* [WHAT IS EXPECTED] From the first line of the entries below through the line bearing "air for home", write out each line exactly. Omit pictures.

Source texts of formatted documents
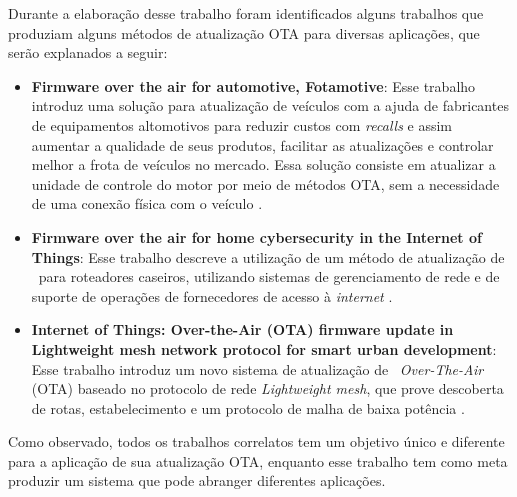 Durante a elaboração desse trabalho foram identificados alguns trabalhos que produziam alguns métodos de atualização OTA para diversas aplicações, que serão explanados a seguir:


\begin{itemize}

    \item \textbf{Firmware over the air for automotive, Fotamotive}: Esse trabalho introduz uma solução para atualização de veículos com a ajuda de fabricantes de equipamentos altomotivos para reduzir custos com \textit{recalls} e assim aumentar a qualidade de seus produtos, facilitar as atualizações e controlar melhor a frota de veículos no mercado. Essa solução consiste em atualizar a unidade de controle do motor por meio de métodos OTA, sem a necessidade de uma conexão física com o veículo \cite{Odat2014}.

    \item \textbf{Firmware over the air for home cybersecurity in the Internet of Things}: Esse trabalho descreve a utilização de um método de atualização de \firmware\ para roteadores caseiros, utilizando sistemas de gerenciamento de rede e de suporte de operações de fornecedores de acesso à \textit{internet} \cite{Teng2017}.
    
    \item \textbf{Internet of Things: Over-the-Air (OTA) firmware update in Lightweight mesh network protocol for smart urban development}: Esse trabalho introduz um novo sistema de atualização de \firmware\ \textit{Over-The-Air} (OTA) baseado no protocolo de rede \textit{Lightweight mesh}, que prove descoberta de rotas, estabelecimento e um protocolo de malha de baixa potência \cite{Chandra2016}.

\end{itemize}

Como observado, todos os trabalhos correlatos tem um objetivo único e diferente para a aplicação de sua atualização OTA, enquanto esse trabalho tem como meta produzir um sistema que pode abranger diferentes aplicações.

* [RESPONSE TO THE EXERCISE]
 Durante a elaboração desse trabalho foram identificados alguns trabalhos que produziam alguns métodos de atualização OTA para diversas aplicações, que serão explanados a seguir:


\begin{itemize}

    \item \textbf{Firmware over the air for automotive, Fotamotive}: Esse trabalho introduz uma solução para atualização de veículos com a ajuda de fabricantes de equipamentos altomotivos para reduzir custos com \textit{recalls} e assim aumentar a qualidade de seus produtos, facilitar as atualizações e controlar melhor a frota de veículos no mercado. Essa solução consiste em atualizar a unidade de controle do motor por meio de métodos OTA, sem a necessidade de uma conexão física com o veículo \cite{Odat2014}.

    \item \textbf{Firmware over the air for home cybersecurity in the Internet of Things}: Esse trabalho descreve a utilização de um método de atualização de \firmware\ para roteadores caseiros, utilizando sistemas de gerenciamento de rede e de suporte de operações de fornecedores de acesso à \textit{internet} \cite{Teng2017}.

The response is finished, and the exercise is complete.